Of course, there are some things we are glad to let others do for us. Kate has never shown any concern about my taking care of meals or the laundry. Neither has she been bothered my role in giving instructions to our housekeeper. One surprising area in which she has not asserted her independence is shopping for clothes. I can’t remember the last time she expressed an interest or need to buy new clothes. At first, I would initiate a shopping trip. She found it confusing to look through so many different options. Sometimes she bought things that she never wore.
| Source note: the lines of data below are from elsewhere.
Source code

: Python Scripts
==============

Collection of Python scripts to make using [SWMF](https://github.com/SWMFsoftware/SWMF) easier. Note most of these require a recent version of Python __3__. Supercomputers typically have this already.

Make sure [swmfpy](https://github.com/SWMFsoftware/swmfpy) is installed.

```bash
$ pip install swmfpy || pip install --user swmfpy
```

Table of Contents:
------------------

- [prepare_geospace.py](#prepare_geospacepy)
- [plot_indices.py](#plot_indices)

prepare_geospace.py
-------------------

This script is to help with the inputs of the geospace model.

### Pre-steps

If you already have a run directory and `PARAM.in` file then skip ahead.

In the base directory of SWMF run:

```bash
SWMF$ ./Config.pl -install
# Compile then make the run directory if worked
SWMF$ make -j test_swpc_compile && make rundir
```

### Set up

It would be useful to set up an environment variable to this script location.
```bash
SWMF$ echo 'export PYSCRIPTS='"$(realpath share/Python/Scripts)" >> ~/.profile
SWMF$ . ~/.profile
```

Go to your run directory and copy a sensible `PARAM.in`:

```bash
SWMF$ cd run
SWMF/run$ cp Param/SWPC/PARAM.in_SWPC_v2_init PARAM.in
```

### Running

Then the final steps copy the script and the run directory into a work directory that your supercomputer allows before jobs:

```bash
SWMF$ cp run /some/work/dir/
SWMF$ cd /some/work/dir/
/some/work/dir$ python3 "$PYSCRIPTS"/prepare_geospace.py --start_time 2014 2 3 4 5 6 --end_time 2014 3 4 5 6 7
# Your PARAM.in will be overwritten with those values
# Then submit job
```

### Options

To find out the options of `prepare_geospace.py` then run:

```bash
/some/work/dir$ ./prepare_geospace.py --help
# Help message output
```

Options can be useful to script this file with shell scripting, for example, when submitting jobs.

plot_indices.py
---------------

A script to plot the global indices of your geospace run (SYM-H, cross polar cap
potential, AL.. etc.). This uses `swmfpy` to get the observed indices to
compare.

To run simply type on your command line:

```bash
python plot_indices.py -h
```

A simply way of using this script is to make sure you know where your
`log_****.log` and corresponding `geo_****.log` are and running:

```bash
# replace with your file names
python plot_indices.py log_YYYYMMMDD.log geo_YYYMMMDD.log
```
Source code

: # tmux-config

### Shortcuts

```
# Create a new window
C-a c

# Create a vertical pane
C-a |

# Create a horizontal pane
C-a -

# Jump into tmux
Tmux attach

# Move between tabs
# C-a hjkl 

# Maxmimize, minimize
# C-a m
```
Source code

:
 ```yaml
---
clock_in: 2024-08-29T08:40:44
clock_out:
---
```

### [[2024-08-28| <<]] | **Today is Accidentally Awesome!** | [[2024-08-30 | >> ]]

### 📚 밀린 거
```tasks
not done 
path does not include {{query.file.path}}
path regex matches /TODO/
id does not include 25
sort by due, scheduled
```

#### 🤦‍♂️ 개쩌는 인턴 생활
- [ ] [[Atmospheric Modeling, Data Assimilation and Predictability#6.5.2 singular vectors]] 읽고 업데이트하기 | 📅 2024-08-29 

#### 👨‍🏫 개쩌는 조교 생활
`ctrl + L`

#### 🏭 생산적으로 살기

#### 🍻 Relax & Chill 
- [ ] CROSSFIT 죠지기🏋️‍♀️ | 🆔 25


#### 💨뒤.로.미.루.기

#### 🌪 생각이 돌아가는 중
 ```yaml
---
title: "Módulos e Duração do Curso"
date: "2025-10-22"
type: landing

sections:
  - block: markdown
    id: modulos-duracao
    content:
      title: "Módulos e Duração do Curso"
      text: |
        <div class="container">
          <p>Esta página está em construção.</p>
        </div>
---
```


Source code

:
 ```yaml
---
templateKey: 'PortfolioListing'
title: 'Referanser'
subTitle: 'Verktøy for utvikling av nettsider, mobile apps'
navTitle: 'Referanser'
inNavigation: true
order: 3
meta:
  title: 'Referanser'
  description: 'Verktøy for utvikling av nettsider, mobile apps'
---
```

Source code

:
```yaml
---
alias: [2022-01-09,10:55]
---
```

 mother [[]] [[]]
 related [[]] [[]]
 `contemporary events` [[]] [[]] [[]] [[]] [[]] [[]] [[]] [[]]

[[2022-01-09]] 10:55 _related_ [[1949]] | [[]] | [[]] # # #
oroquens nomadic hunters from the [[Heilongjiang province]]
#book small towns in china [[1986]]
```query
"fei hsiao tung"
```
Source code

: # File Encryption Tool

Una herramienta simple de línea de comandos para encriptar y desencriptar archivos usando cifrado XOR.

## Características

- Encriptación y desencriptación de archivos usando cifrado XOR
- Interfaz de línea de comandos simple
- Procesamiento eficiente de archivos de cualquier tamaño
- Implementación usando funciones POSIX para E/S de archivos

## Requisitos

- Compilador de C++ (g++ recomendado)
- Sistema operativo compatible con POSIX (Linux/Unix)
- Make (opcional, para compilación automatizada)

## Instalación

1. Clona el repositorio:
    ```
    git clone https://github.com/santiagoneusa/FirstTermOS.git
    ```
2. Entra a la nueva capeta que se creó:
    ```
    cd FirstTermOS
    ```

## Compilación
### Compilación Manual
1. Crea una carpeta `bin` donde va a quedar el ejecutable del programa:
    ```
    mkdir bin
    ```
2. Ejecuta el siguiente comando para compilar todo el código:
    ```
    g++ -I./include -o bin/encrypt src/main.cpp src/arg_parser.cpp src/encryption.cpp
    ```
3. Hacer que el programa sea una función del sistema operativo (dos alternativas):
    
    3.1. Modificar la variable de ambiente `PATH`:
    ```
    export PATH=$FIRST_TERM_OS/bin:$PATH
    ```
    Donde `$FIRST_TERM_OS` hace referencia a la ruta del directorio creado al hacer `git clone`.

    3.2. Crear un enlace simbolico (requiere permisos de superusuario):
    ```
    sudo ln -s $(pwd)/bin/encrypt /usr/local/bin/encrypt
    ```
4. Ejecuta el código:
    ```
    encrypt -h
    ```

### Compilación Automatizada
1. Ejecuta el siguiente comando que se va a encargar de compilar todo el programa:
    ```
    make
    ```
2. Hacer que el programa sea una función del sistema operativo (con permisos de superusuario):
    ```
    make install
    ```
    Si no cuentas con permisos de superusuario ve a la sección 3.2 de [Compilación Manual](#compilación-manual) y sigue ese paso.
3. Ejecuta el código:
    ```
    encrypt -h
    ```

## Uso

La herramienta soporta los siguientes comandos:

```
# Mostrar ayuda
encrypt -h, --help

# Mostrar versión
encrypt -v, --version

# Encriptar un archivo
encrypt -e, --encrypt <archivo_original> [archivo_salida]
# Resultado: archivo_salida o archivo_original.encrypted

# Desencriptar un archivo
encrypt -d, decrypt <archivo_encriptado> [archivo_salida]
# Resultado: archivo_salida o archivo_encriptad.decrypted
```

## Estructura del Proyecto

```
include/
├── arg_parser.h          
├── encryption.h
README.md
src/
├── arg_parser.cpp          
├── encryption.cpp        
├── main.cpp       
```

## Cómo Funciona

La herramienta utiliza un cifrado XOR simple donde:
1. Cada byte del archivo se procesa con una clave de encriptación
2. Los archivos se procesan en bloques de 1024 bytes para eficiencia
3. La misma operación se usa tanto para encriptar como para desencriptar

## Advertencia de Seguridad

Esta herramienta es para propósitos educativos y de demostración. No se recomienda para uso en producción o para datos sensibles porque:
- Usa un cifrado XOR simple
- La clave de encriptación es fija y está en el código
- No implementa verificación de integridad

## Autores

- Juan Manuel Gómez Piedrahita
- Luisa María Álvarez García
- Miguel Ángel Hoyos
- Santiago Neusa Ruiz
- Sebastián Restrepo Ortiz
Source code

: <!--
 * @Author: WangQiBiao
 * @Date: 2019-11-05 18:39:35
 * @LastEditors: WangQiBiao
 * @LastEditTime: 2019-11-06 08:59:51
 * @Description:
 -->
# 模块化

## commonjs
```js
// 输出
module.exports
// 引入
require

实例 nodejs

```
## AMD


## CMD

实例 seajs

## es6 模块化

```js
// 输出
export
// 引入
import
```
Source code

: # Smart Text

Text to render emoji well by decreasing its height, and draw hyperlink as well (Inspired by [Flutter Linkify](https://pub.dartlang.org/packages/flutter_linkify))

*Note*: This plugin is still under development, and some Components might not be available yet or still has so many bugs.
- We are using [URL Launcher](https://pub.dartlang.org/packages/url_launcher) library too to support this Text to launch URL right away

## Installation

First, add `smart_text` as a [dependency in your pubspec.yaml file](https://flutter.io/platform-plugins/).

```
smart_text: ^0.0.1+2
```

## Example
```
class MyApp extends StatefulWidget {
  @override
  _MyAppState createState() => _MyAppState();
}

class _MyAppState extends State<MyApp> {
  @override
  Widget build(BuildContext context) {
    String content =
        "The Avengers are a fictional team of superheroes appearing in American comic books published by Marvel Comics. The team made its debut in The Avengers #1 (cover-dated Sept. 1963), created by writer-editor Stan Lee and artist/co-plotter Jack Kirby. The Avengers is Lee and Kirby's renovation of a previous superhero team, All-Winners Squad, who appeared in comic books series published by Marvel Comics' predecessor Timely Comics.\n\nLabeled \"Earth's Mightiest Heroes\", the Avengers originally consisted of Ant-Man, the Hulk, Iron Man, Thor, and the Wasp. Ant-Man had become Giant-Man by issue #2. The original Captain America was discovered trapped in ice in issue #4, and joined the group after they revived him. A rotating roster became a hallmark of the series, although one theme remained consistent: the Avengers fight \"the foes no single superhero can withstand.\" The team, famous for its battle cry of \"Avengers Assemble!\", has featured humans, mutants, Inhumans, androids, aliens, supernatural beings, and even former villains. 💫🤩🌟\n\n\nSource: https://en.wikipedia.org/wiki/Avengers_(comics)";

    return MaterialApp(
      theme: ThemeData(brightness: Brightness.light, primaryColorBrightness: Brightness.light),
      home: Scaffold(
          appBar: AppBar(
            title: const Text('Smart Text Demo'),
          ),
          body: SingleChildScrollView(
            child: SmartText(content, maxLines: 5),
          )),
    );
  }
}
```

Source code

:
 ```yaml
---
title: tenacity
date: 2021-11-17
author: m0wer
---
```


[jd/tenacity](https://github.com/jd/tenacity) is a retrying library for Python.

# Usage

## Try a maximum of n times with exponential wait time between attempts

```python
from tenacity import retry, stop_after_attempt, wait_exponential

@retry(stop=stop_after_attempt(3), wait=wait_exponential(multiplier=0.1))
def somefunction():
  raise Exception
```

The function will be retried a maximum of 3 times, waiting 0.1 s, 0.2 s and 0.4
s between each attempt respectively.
Gradually, I started shopping without her. Now I buy everything online. It is easier for me. The only problem I’ve had is getting the right fit. It seems we have settled into the right sizes. That is working well.

I think that retaining independence is even more important when it comes to the many everyday tasks in which we are involved. That is especially true for those of a personal nature like getting dressed, bathing, and using the toilet. Kate has often asserted her independence in these areas. For a long time she resisted taking my hand when going up or down stairs or curbs or getting in and out of the car. Now she is inconsistent. Sometimes she welcomes my hand. Often she asks for it. I am accustomed to her saying, “Hand” as we approach a curb.

Right now we are going through a transition to her becoming substantially more dependent. Until the past six months or so, she has resisted my involvement with her clothes. By that I mean selecting or helping her select what she wears. We are now coming close to my picking out everything she wears. She seems to appreciate this. I think it’s a little like shopping. There are so many options that she gets confused.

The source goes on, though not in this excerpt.